- [TASK GOAL]:
Scan the entries for the word "mysql". Every line that has it should be copied.

------------------------------------------------------------------------

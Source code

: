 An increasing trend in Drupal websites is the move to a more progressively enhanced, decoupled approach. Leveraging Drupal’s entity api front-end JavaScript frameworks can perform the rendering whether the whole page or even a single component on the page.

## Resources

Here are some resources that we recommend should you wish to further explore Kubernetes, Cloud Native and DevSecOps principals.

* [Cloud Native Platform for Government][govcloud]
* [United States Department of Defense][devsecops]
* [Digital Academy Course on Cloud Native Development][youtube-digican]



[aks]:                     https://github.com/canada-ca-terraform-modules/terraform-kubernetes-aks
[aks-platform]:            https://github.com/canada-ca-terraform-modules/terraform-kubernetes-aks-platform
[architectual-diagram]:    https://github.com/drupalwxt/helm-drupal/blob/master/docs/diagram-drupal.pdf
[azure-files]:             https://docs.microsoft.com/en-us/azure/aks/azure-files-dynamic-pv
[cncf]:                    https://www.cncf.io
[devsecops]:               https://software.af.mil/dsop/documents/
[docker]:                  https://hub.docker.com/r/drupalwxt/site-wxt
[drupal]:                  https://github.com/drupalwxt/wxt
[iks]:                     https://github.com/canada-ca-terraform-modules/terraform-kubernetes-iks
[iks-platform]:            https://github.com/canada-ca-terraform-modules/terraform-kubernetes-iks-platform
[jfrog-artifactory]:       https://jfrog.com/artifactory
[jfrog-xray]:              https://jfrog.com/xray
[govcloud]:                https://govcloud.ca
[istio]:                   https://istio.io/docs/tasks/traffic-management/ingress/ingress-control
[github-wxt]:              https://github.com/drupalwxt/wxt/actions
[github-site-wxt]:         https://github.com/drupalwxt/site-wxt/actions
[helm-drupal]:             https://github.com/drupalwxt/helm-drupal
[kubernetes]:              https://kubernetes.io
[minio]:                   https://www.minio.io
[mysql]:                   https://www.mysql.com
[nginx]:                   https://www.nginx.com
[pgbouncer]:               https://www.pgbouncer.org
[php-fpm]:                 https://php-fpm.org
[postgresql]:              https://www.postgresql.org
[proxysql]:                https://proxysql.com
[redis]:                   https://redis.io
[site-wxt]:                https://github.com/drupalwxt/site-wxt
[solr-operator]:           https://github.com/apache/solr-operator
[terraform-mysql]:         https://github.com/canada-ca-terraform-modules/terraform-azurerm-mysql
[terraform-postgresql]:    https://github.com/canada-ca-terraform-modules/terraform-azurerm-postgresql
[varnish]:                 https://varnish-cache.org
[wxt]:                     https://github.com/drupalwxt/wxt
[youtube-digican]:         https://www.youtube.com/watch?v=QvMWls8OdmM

------------------------------------------------------------------------

- [ANSWER AREA]:
[mysql]:                   https://www.mysql.com
[terraform-mysql]:         https://github.com/canada-ca-terraform-modules/terraform-azurerm-mysql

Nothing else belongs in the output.